When I turned five, my parents divorced, and since then I’ve hardly kept any ties to my father. It’s been years since we’ve spoken, in fact. I don’t mean to say that I am resentful, or pity myself (or this history), but I do want to say that I can’t credit my father with the identity behind my name. I am Oscar, like my father, but strictly nominally, and I am Mahoney, but only thanks to a lie.

This is all the history my name recounts, as far as I’m concerned. Normally, last names — family names — connect you to those who bore the name before you, those who may have lived in far off places, those who may have belonged to and passed down a culture. My last name, Mahoney, is a legal marker, not a bearer of history. I have no blood relation to any Mahoney other than my sister, who got her last name the same way.

But again, I can’t resent the fact. Given a name that strips me of familial or historical inheritance, a name that had no pre-existing meaning in its brand, I’ve been given a clean slate to write a meaning free from history. And so, since I’ve been Oscar Mahoney, I feel like the meaning of that name has been self-defined. The identity that I’ve formed around this name, through my character, the events in my life, every journal entry and letter I’ve signed off “O.M.,” is a self-curated one.

I think I might want to change my name at some point to my mother’s maiden name, Loría, but I’ve lived with this one nearly two decades. I sometimes fear that, while I’d obviously remain the same person, I’d be leaving behind part of myself in time. It’s a strange anxiety, and not a very logical one, but an anxiety nonetheless. Regardless, I still really want a name that would not only tie me to my relatives — to a part of my identity that does stretch back centuries — but also to my children in the future, one that would tie them to my heritage. I hate the thought of someday passing down the name Mahoney to my kids, and explaining to them that their name deprives them of a history.
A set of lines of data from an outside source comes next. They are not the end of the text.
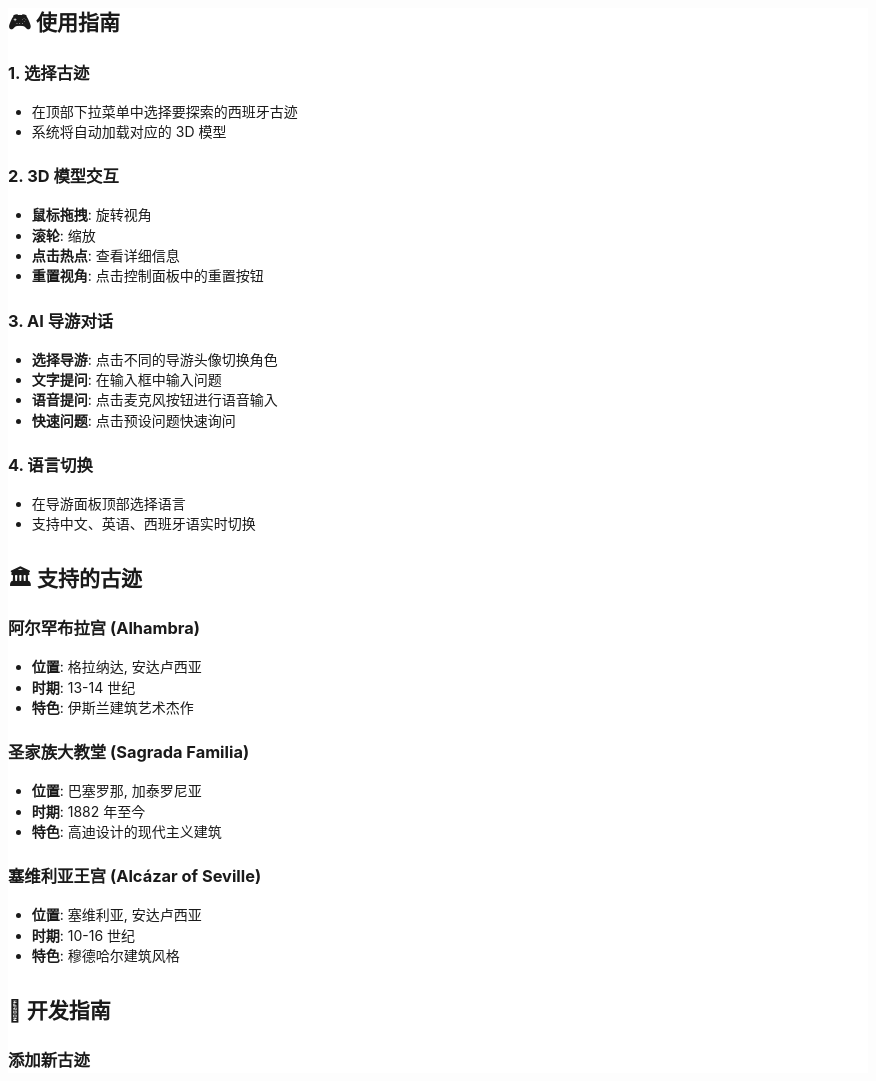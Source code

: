 
## 🎮 使用指南

### 1. 选择古迹

- 在顶部下拉菜单中选择要探索的西班牙古迹
- 系统将自动加载对应的 3D 模型

### 2. 3D 模型交互

- **鼠标拖拽**: 旋转视角
- **滚轮**: 缩放
- **点击热点**: 查看详细信息
- **重置视角**: 点击控制面板中的重置按钮

### 3. AI 导游对话

- **选择导游**: 点击不同的导游头像切换角色
- **文字提问**: 在输入框中输入问题
- **语音提问**: 点击麦克风按钮进行语音输入
- **快速问题**: 点击预设问题快速询问

### 4. 语言切换

- 在导游面板顶部选择语言
- 支持中文、英语、西班牙语实时切换

## 🏛️ 支持的古迹

### 阿尔罕布拉宫 (Alhambra)

- **位置**: 格拉纳达, 安达卢西亚
- **时期**: 13-14 世纪
- **特色**: 伊斯兰建筑艺术杰作

### 圣家族大教堂 (Sagrada Familia)

- **位置**: 巴塞罗那, 加泰罗尼亚
- **时期**: 1882 年至今
- **特色**: 高迪设计的现代主义建筑

### 塞维利亚王宫 (Alcázar of Seville)

- **位置**: 塞维利亚, 安达卢西亚
- **时期**: 10-16 世纪
- **特色**: 穆德哈尔建筑风格

## 🔧 开发指南

### 添加新古迹
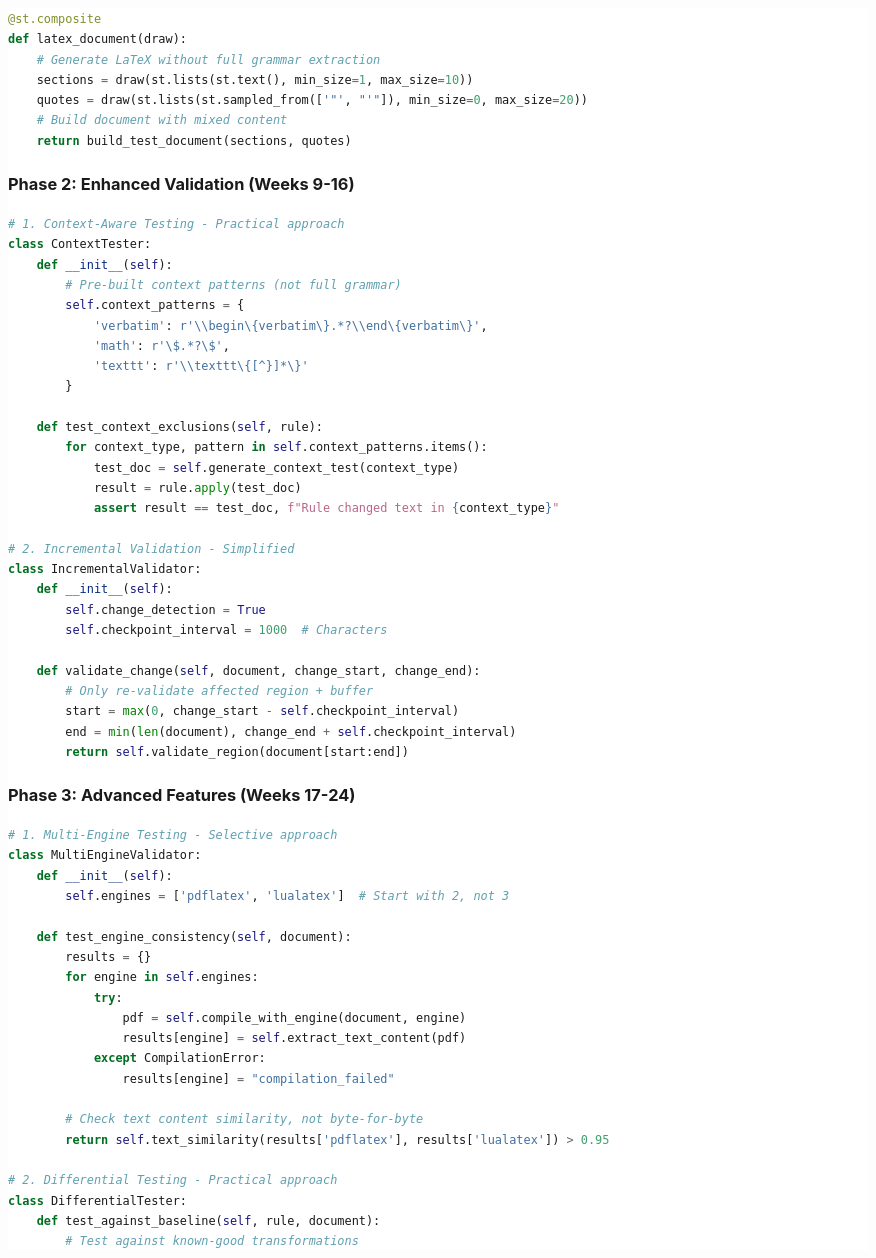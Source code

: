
 ```python
@st.composite
def latex_document(draw):
    # Generate LaTeX without full grammar extraction
    sections = draw(st.lists(st.text(), min_size=1, max_size=10))
    quotes = draw(st.lists(st.sampled_from(['"', "'"]), min_size=0, max_size=20))
    # Build document with mixed content
    return build_test_document(sections, quotes)
```

### Phase 2: Enhanced Validation (Weeks 9-16)
```python
# 1. Context-Aware Testing - Practical approach
class ContextTester:
    def __init__(self):
        # Pre-built context patterns (not full grammar)
        self.context_patterns = {
            'verbatim': r'\\begin\{verbatim\}.*?\\end\{verbatim\}',
            'math': r'\$.*?\$',
            'texttt': r'\\texttt\{[^}]*\}'
        }
    
    def test_context_exclusions(self, rule):
        for context_type, pattern in self.context_patterns.items():
            test_doc = self.generate_context_test(context_type)
            result = rule.apply(test_doc)
            assert result == test_doc, f"Rule changed text in {context_type}"

# 2. Incremental Validation - Simplified
class IncrementalValidator:
    def __init__(self):
        self.change_detection = True
        self.checkpoint_interval = 1000  # Characters
    
    def validate_change(self, document, change_start, change_end):
        # Only re-validate affected region + buffer
        start = max(0, change_start - self.checkpoint_interval)
        end = min(len(document), change_end + self.checkpoint_interval)
        return self.validate_region(document[start:end])
```

### Phase 3: Advanced Features (Weeks 17-24)
```python
# 1. Multi-Engine Testing - Selective approach
class MultiEngineValidator:
    def __init__(self):
        self.engines = ['pdflatex', 'lualatex']  # Start with 2, not 3
    
    def test_engine_consistency(self, document):
        results = {}
        for engine in self.engines:
            try:
                pdf = self.compile_with_engine(document, engine)
                results[engine] = self.extract_text_content(pdf)
            except CompilationError:
                results[engine] = "compilation_failed"
        
        # Check text content similarity, not byte-for-byte
        return self.text_similarity(results['pdflatex'], results['lualatex']) > 0.95

# 2. Differential Testing - Practical approach
class DifferentialTester:
    def test_against_baseline(self, rule, document):
        # Test against known-good transformations
```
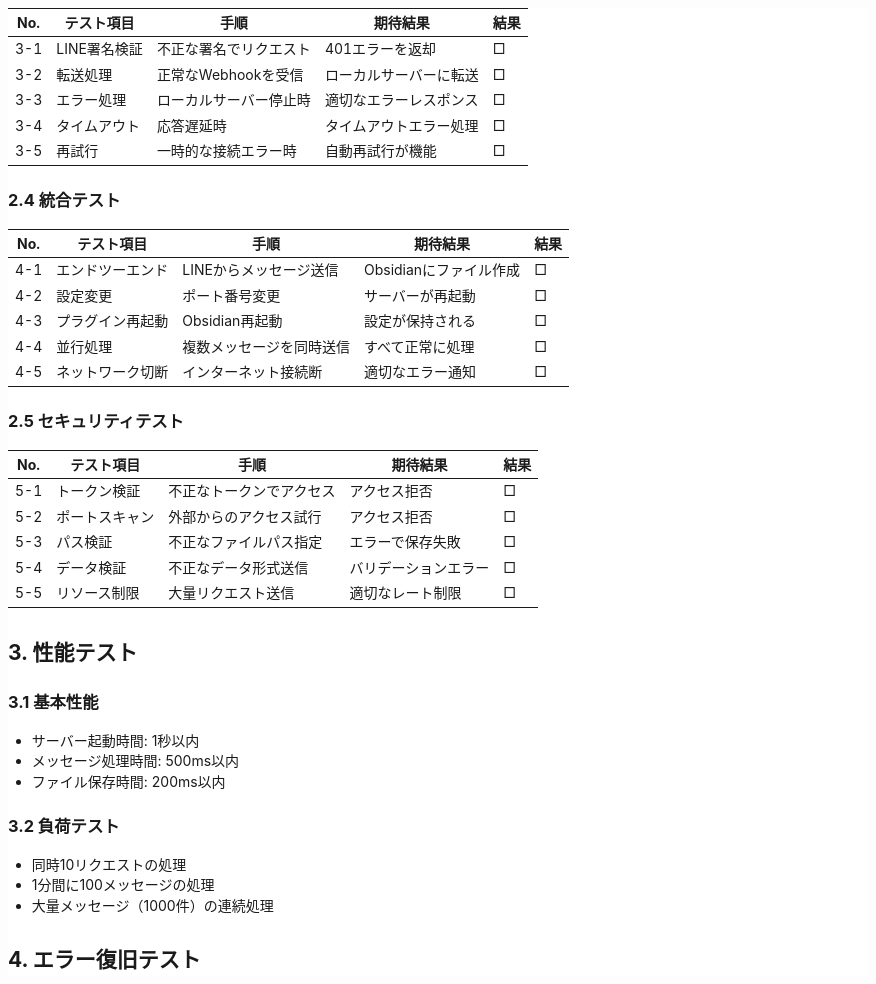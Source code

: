 | No. | テスト項目 | 手順 | 期待結果 | 結果 |
|-----|------------|------|----------|------|
| 3-1 | LINE署名検証 | 不正な署名でリクエスト | 401エラーを返却 | □ |
| 3-2 | 転送処理 | 正常なWebhookを受信 | ローカルサーバーに転送 | □ |
| 3-3 | エラー処理 | ローカルサーバー停止時 | 適切なエラーレスポンス | □ |
| 3-4 | タイムアウト | 応答遅延時 | タイムアウトエラー処理 | □ |
| 3-5 | 再試行 | 一時的な接続エラー時 | 自動再試行が機能 | □ |

### 2.4 統合テスト

| No. | テスト項目 | 手順 | 期待結果 | 結果 |
|-----|------------|------|----------|------|
| 4-1 | エンドツーエンド | LINEからメッセージ送信 | Obsidianにファイル作成 | □ |
| 4-2 | 設定変更 | ポート番号変更 | サーバーが再起動 | □ |
| 4-3 | プラグイン再起動 | Obsidian再起動 | 設定が保持される | □ |
| 4-4 | 並行処理 | 複数メッセージを同時送信 | すべて正常に処理 | □ |
| 4-5 | ネットワーク切断 | インターネット接続断 | 適切なエラー通知 | □ |

### 2.5 セキュリティテスト

| No. | テスト項目 | 手順 | 期待結果 | 結果 |
|-----|------------|------|----------|------|
| 5-1 | トークン検証 | 不正なトークンでアクセス | アクセス拒否 | □ |
| 5-2 | ポートスキャン | 外部からのアクセス試行 | アクセス拒否 | □ |
| 5-3 | パス検証 | 不正なファイルパス指定 | エラーで保存失敗 | □ |
| 5-4 | データ検証 | 不正なデータ形式送信 | バリデーションエラー | □ |
| 5-5 | リソース制限 | 大量リクエスト送信 | 適切なレート制限 | □ |

## 3. 性能テスト

### 3.1 基本性能
- サーバー起動時間: 1秒以内
- メッセージ処理時間: 500ms以内
- ファイル保存時間: 200ms以内

### 3.2 負荷テスト
- 同時10リクエストの処理
- 1分間に100メッセージの処理
- 大量メッセージ（1000件）の連続処理

## 4. エラー復旧テスト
So, my last name is Mahoney, but perhaps it won’t be for long. Soon (whenever I get past that anxiety, and more importantly, the paperwork), I might be Oscar Loría. Loría is a name with history. It isn’t all that common in Latin America. One rumor has it that all Costa Rican Lorías are descendants of one of the country’s founding conquistadors. A more likely story traces the origin of the name to France’s Loire Valley and to a group of Sephardic Jews driven out by the Spanish Inquisition. Etymologically, it might be derivative of Laurus, the Latin word for laurel, a symbol of status since Classical Antiquity. (True or not, as a Classics major, I find this origin-rumor the most flattering.)

So: will I soon take hold of that ambiguous though rightfully inherited history, and carry it as my name in order to someday pass its legacy on? Maybe. I still want to spend a bit of time as Mahoney. I’ve crafted something out of this strictly legal name, something worth reflecting on just a little longer. There are still a few more journal entries to sign off, articles to write, and stories to tell before I claim and wear that older name, that rightful laurel crown, and begin telling a new story.